# [Aim of the exercise]
Give the number of lines in the records that include the word "default", and nothing besides.

Top of Exercise materials

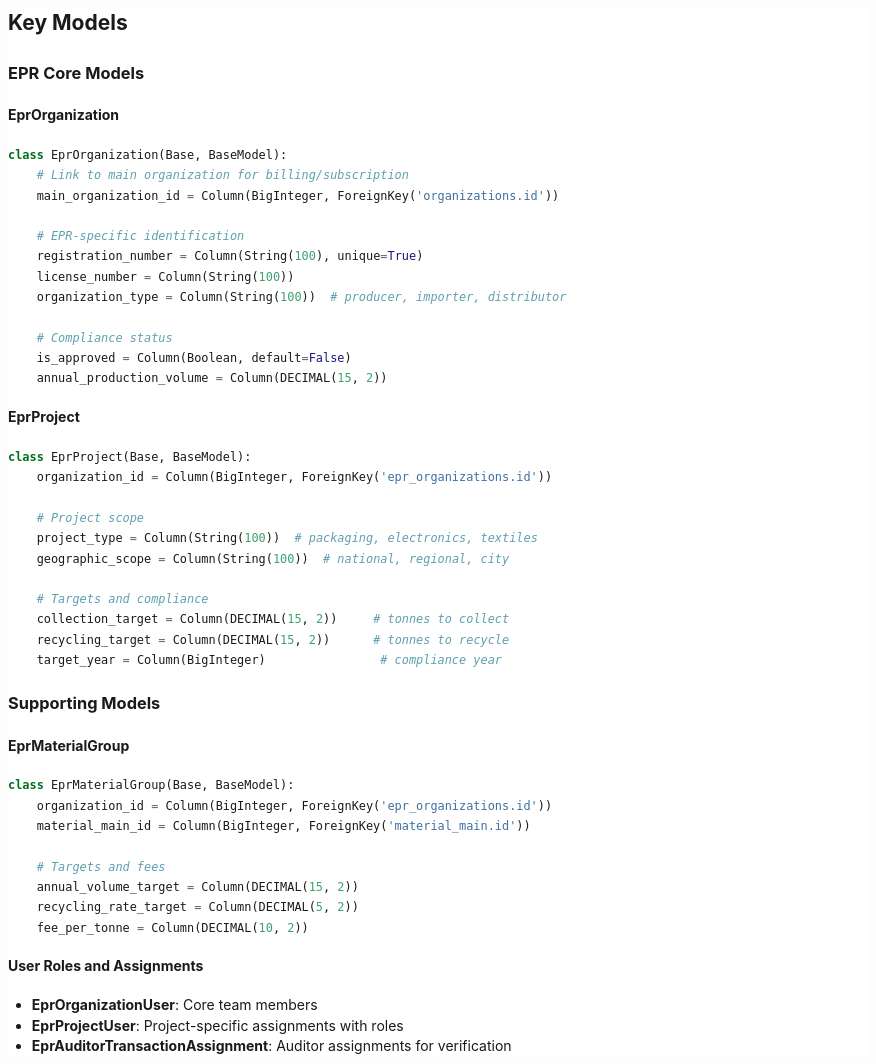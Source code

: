 ## Key Models

### EPR Core Models

#### EprOrganization
```python
class EprOrganization(Base, BaseModel):
    # Link to main organization for billing/subscription
    main_organization_id = Column(BigInteger, ForeignKey('organizations.id'))
    
    # EPR-specific identification
    registration_number = Column(String(100), unique=True)
    license_number = Column(String(100))
    organization_type = Column(String(100))  # producer, importer, distributor
    
    # Compliance status
    is_approved = Column(Boolean, default=False)
    annual_production_volume = Column(DECIMAL(15, 2))
```

#### EprProject
```python
class EprProject(Base, BaseModel):
    organization_id = Column(BigInteger, ForeignKey('epr_organizations.id'))
    
    # Project scope
    project_type = Column(String(100))  # packaging, electronics, textiles
    geographic_scope = Column(String(100))  # national, regional, city
    
    # Targets and compliance
    collection_target = Column(DECIMAL(15, 2))     # tonnes to collect
    recycling_target = Column(DECIMAL(15, 2))      # tonnes to recycle
    target_year = Column(BigInteger)                # compliance year
```

### Supporting Models

#### EprMaterialGroup
```python
class EprMaterialGroup(Base, BaseModel):
    organization_id = Column(BigInteger, ForeignKey('epr_organizations.id'))
    material_main_id = Column(BigInteger, ForeignKey('material_main.id'))
    
    # Targets and fees
    annual_volume_target = Column(DECIMAL(15, 2))
    recycling_rate_target = Column(DECIMAL(5, 2))
    fee_per_tonne = Column(DECIMAL(10, 2))
```

#### User Roles and Assignments
- **EprOrganizationUser**: Core team members
- **EprProjectUser**: Project-specific assignments with roles
- **EprAuditorTransactionAssignment**: Auditor assignments for verification
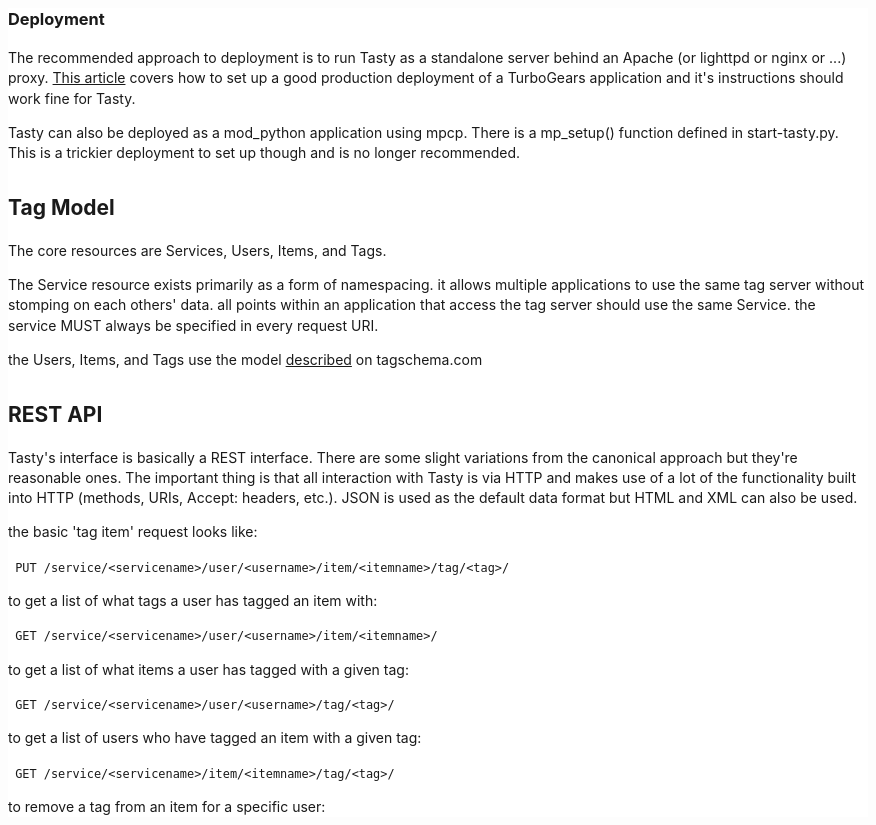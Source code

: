 ### Deployment ###

The recommended approach to deployment is to run Tasty as a standalone
server behind an Apache (or lighttpd or nginx or ...)
proxy. [This article](http://thraxil.org/users/anders/posts/2006/09/13/TurboGears-Deployment-with-supervisord-and-workingenv-py/) covers how to set up a good production deployment of a TurboGears application and it's instructions should work fine for Tasty.

Tasty can also be deployed as a mod\_python application using mpcp. There is a mp\_setup() function defined in start-tasty.py. This is a trickier deployment to set up though and is no longer recommended.

## Tag Model ##

The core resources are Services, Users, Items, and Tags.

The Service resource exists primarily as a form of namespacing. it allows multiple applications to use the same tag server without stomping on each others' data. all points within an application that access the tag server should use the same Service. the service MUST always be specified in every request URI.

the Users, Items, and Tags use the model
[described](http://tagschema.com/blogs/tagschema/2005/06/slicing-and-dicing-data-20-part-2.html) on tagschema.com

## REST API ##

Tasty's interface is basically a REST interface. There are some slight variations from the canonical approach but they're reasonable ones. The important thing is that all interaction with Tasty is via HTTP and makes use of a lot of the functionality built into HTTP (methods, URIs, Accept: headers, etc.). JSON is used as the default data format but HTML and XML can also be used.

the basic 'tag item' request looks like:

```
 PUT /service/<servicename>/user/<username>/item/<itemname>/tag/<tag>/
```

to get a list of what tags a user has tagged an item with:

```
 GET /service/<servicename>/user/<username>/item/<itemname>/
```

to get a list of what items a user has tagged with a given tag:

```
 GET /service/<servicename>/user/<username>/tag/<tag>/
```

to get a list of users who have tagged an item with a given tag:

```
 GET /service/<servicename>/item/<itemname>/tag/<tag>/
```

to remove a tag from an item for a specific user:
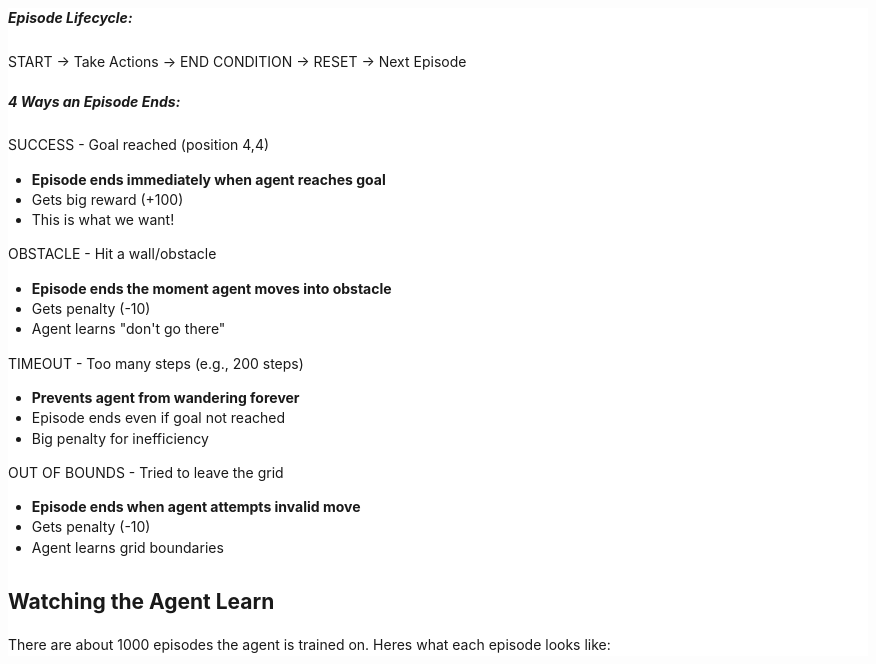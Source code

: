 ##### Episode Lifecycle:
START → Take Actions → END CONDITION → RESET → Next Episode

##### 4 Ways an Episode Ends:

SUCCESS - Goal reached (position 4,4)
- **Episode ends immediately when agent reaches goal**
- Gets big reward (+100)
- This is what we want!


OBSTACLE - Hit a wall/obstacle
- **Episode ends the moment agent moves into obstacle**
- Gets penalty (-10)
- Agent learns "don't go there"


TIMEOUT - Too many steps (e.g., 200 steps)
- **Prevents agent from wandering forever**
- Episode ends even if goal not reached
- Big penalty for inefficiency


OUT OF BOUNDS - Tried to leave the grid
- **Episode ends when agent attempts invalid move**
- Gets penalty (-10)
- Agent learns grid boundaries


## Watching the Agent Learn
There are about 1000 episodes the agent is trained on. Heres what each episode looks like:
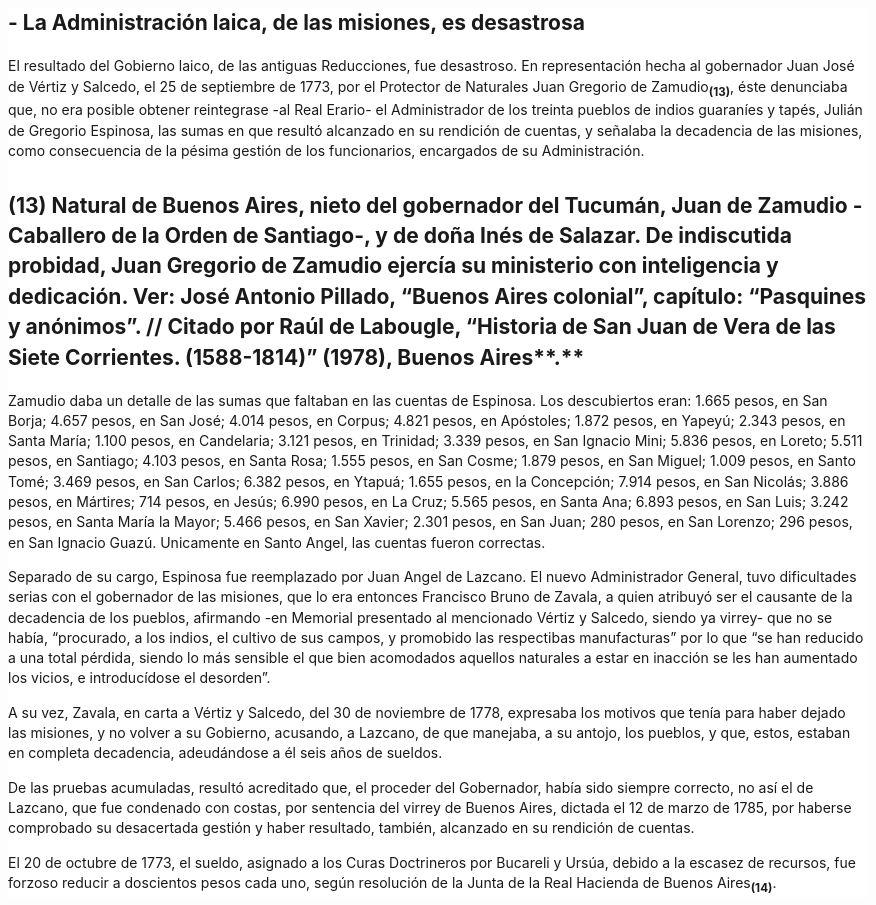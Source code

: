 ## **\- La Administración laica, de las misiones, es desastrosa**

El resultado del Gobierno laico, de las antiguas Reducciones, fue desastroso. En representación hecha al gobernador Juan José de Vértiz y Salcedo, el 25 de septiembre de 1773, por el Protector de Naturales Juan Gregorio de Zamudio<sub><strong>(13)</strong></sub>, éste denunciaba que, no era posible obtener reintegrase -al Real Erario- el Administrador de los treinta pueblos de indios guaraníes y tapés, Julián de Gregorio Espinosa, las sumas en que resultó alcanzado en su rendición de cuentas, y señalaba la decadencia de las misiones, como consecuencia de la pésima gestión de los funcionarios, encargados de su Administración.

## **(13)** **Natural de Buenos Aires, nieto del gobernador del Tucumán, Juan de Zamudio -Caballero de la Orden de Santiago-, y de doña Inés de Salazar. De indiscutida probidad, Juan Gregorio de Zamudio ejercía su ministerio con inteligencia y dedicación. Ver: José Antonio Pillado, “Buenos Aires colonial”, capítulo: “Pasquines y anónimos”. // Citado por Raúl de Labougle, “Historia de San Juan de Vera de las Siete Corrientes. (1588-1814)” (1978), Buenos Aires****.**

Zamudio daba un detalle de las sumas que faltaban en las cuentas de Espinosa. Los descubiertos eran: 1.665 pesos, en San Borja; 4.657 pesos, en San José; 4.014 pesos, en Corpus; 4.821 pesos, en Apóstoles; 1.872 pesos, en Yapeyú; 2.343 pesos, en Santa María; 1.100 pesos, en Candelaria; 3.121 pesos, en Trinidad; 3.339 pesos, en San Ignacio Mini; 5.836 pesos, en Loreto; 5.511 pesos, en Santiago; 4.103 pesos, en Santa Rosa; 1.555 pesos, en San Cosme; 1.879 pesos, en San Miguel; 1.009 pesos, en Santo Tomé; 3.469 pesos, en San Carlos; 6.382 pesos, en Ytapuá; 1.655 pesos, en la Concepción; 7.914 pesos, en San Nicolás; 3.886 pesos, en Mártires; 714 pesos, en Jesús; 6.990 pesos, en La Cruz; 5.565 pesos, en Santa Ana; 6.893 pesos, en San Luis; 3.242 pesos, en Santa María la Mayor; 5.466 pesos, en San Xavier; 2.301 pesos, en San Juan; 280 pesos, en San Lorenzo; 296 pesos, en San Ignacio Guazú. Unicamente en Santo Angel, las cuentas fueron correctas.

Separado de su cargo, Espinosa fue reemplazado por Juan Angel de Lazcano. El nuevo Administrador General, tuvo dificultades serias con el gobernador de las misiones, que lo era entonces Francisco Bruno de Zavala, a quien atribuyó ser el causante de la decadencia de los pueblos, afirmando -en Memorial presentado al mencionado Vértiz y Salcedo, siendo ya virrey- que no se había, “procurado, a los indios, el cultivo de sus campos, y promobido las respectibas manufacturas” por lo que “se han reducido a una total pérdida, siendo lo más sensible el que bien acomodados aquellos naturales a estar en inacción se les han aumentado los vicios, e introducídose el desorden”.

A su vez, Zavala, en carta a Vértiz y Salcedo, del 30 de noviembre de 1778, expresaba los motivos que tenía para haber dejado las misiones, y no volver a su Gobierno, acusando, a Lazcano, de que manejaba, a su antojo, los pueblos, y que, estos, estaban en completa decadencia, adeudándose a él seis años de sueldos.

De las pruebas acumuladas, resultó acreditado que, el proceder del Gobernador, había sido siempre correcto, no así el de Lazcano, que fue condenado con costas, por sentencia del virrey de Buenos Aires, dictada el 12 de marzo de 1785, por haberse comprobado su desacertada gestión y haber resultado, también, alcanzado en su rendición de cuentas.

El 20 de octubre de 1773, el sueldo, asignado a los Curas Doctrineros por Bucareli y Ursúa, debido a la escasez de recursos, fue forzoso reducir a doscientos pesos cada uno, según resolución de la Junta de la Real Hacienda de Buenos Aires<sub><strong>(14)</strong></sub>.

Bottom of Exercise materials

# [Written answer]
2